My father suffered, too. I’d become a Trek fan during a rare window, a lull between the movies, when the original show wasn’t ubiquitous in reruns, at least where I lived. I must’ve dragged my dad to every video store in the greater Raleigh area looking for tapes of the fifty-two episodes that had been released on VHS. When the lion’s share of Star Trek’s third season finally emerged on tape, my father bought the whole run of them on the same night I discovered them in the Waldenbooks at the Crabtree Valley Mall. I was awed, because a parent had never spent so much money on me at one time before. Now I realize that my father understood he was saving himself a lot of grief in the long run.
I tried to spread the gospel in school, but they were all heathens there. I’d take my Star Trek books into class and the other kids, discoving that I had them memorized, would quiz me on the trivia. They thought they had me once, but it was actually a misspelling in Asherman’s book. During the fifth grade, our lessons each week were organized around a theme of the teacher’s choosing: geology, say, or Native American culture. In the spring Mrs. Jones (not a pseudonym) called me outside and whispered a secret conspiracy: what say I ghost-write her lesson plan and we make Star Trek the theme of the week? I happily complied. Finally, an official seal of approval! My classmates seethed: this Star Trek nonsense they’d been tuning out for so long had finally forced its way into their lives. I’d been a citizen of the nerd ghetto since kindergarten, but Star Trek sent my popularity down to some subterranean level quite possibly never plumbed by an elementary schooler before. That time when the other kids (abetted by a parent volunteer) duct-taped my mouth shut – I’m pretty sure that had something to do with Star Trek.

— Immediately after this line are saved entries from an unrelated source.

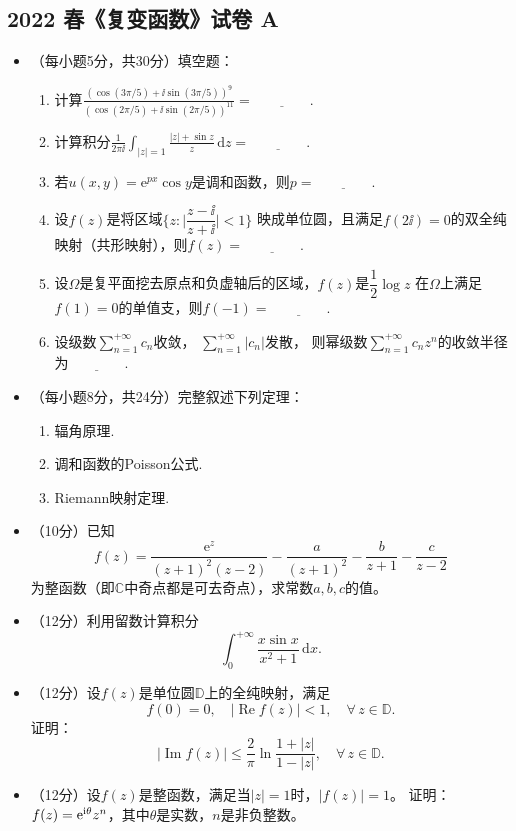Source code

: \subsection*{2022 春《复变函数》试卷 A}
\begin{itemize}
\item[一、]（每小题5分，共30分）填空题：
\begin{enumerate}[label=(\arabic*)]
\item 计算$\displaystyle\frac{(\cos(3\pi/5)+\ii\sin(3\pi/5))^9}
{(\cos(2\pi/5)+\ii\sin(2\pi/5))^{11}}=\underline{\qquad\qquad}$.
\item 计算积分$\displaystyle\frac{1}{2\pi\ii}
\int_{|z|=1}\frac{|z|+\sin z}{z}\,\mathrm{d}z=\underline{\qquad\qquad}$.
\item 若$u(x,y)=\mathrm{e}^{px}\cos y$是调和函数，则$p=\underline{\qquad\qquad}$.
\item 设$f(z)$是将区域$\bigg\{z:\Big|\dfrac{z-\ii}{z+\ii}\Big|<1\bigg\}$
映成单位圆，且满足$f(2\ii)=0$的双全纯映射（共形映射），则$f(z)=\underline{\qquad\qquad}$.
\item 设$\Omega$是复平面挖去原点和负虚轴后的区域，$f(z)$是$\dfrac{1}{2}\log z$
在$\Omega$上满足$f(1)=0$的单值支，则$f(-1)=\underline{\qquad\qquad}$.
\item 设级数$\sum\limits_{n=1}^{+\infty}c_n$收敛，
$\sum\limits_{n=1}^{+\infty}|c_n|$发散，
则幂级数$\sum\limits_{n=1}^{+\infty}c_nz^n$的收敛半径为$\underline{\qquad\qquad}$.
\end{enumerate}
\item[二、]（每小题8分，共24分）完整叙述下列定理：
\begin{enumerate}[label=(\arabic*)]
    \item 辐角原理.
    \item 调和函数的Poisson公式.
    \item Riemann映射定理.
\end{enumerate}
\item[三、]（10分）已知
\[f(z)=\frac{\mathrm{e}^z}{(z+1)^2(z-2)}
-\frac{a}{(z+1)^2}-\frac{b}{z+1}-\frac{c}{z-2}\]
为整函数（即$\mathbb{C}$中奇点都是可去奇点），求常数$a,b,c$的值。
\item[四、]（12分）利用留数计算积分
\[\int_0^{+\infty}\frac{x\sin x}{x^2+1}\,\mathrm{d}x.\]
\item[五、]（12分）设$f(z)$是单位圆$\mathbb{D}$上的全纯映射，满足
\[f(0)=0,\quad|\operatorname{Re}f(z)|<1,\quad\forall\,z\in\mathbb{D}.\]
证明：
\[|\operatorname{Im}f(z)|\le\frac{2}{\pi}\ln\frac{1+|z|}{1-|z|},\quad\forall\,z\in\mathbb{D}.\]
\item[六、]（12分）设$f(z)$是整函数，满足当$|z|=1$时，$|f(z)|=1$。
证明：$f(z)={\rm e}^{\ii\theta}z^n$，其中$\theta$是实数，$n$是非负整数。
\end{itemize}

My fervor crested around the time Star Trek: The Next Generation debuted in 1987. I still remember which living room chair I was sitting in as I devoured the pilot (mediocre, but of course I didn’t mind). The Next Generation was a constant during my teen years, even as my media tastes expanded (other TV shows; movies; theater) and as I developed something resembling a social life. When it went off the air – I remember that night, too – it was sad, but I figured I could get by without it now. There were other things to think about, like girls.
Something else happened during the seven-year run of The Next Generation, something more profound than my feeble progress toward getting a life, and it’s a phenomenon that I don’t think has been remarked upon enough: Star Trek became corporatized. Paramount had been trying to make money off of Star Trek for twenty years, but in fact it had overseen a long period of benign ineptitude (premature cancellation of the original series; the collapse of a sequel show in the seventies; the failure of the first film) in which Trekkies were more or less left to their own devices. Finally, with Star Trek: The Next Generation, the studio had a vehicle that could generate sustained profit and, more importantly, could transition Trek from a cult to a mainstream fanbase.
I noticed the changes that came with that transition with dismay. I was, after all, the last of the “classic Trek” fans. Suddenly Trekkies were deluged with collectible plates and pewter starships. An extensive line of action figures emerged – oh, if only they’d been a few years earlier, when I was still young enough to play with them! When I went to my first Star Trek convention, in 1987, there was a dealer’s room where the items for sale were mostly handmade (wood-carved tricorders!) or mimeographed (episode guides and, yes, even some “K/S” fan fiction). The only celebrity guest was Mark Lenard, who had played the minor character of Spock’s father, and the rest of the busy program consisted of fans’ panel discussions and screenings of original Trek episodes and blooper reels on ordinary TV sets. During the run of The Next Generation, the conventions were hijacked by an event planning corporation called Creation. Creation could book the big name stars into third-tier cities like Raleigh, and project exclusive preview clips onto giant screens. The dealers sold only Paramount-authorized merchandise; fans never had much chance to talk to each other; and while Marina Sirtis was fun, it was obvious even to a thirteen year-old that she (unlike Mark Lenard) was there because promoting the show was part of her job.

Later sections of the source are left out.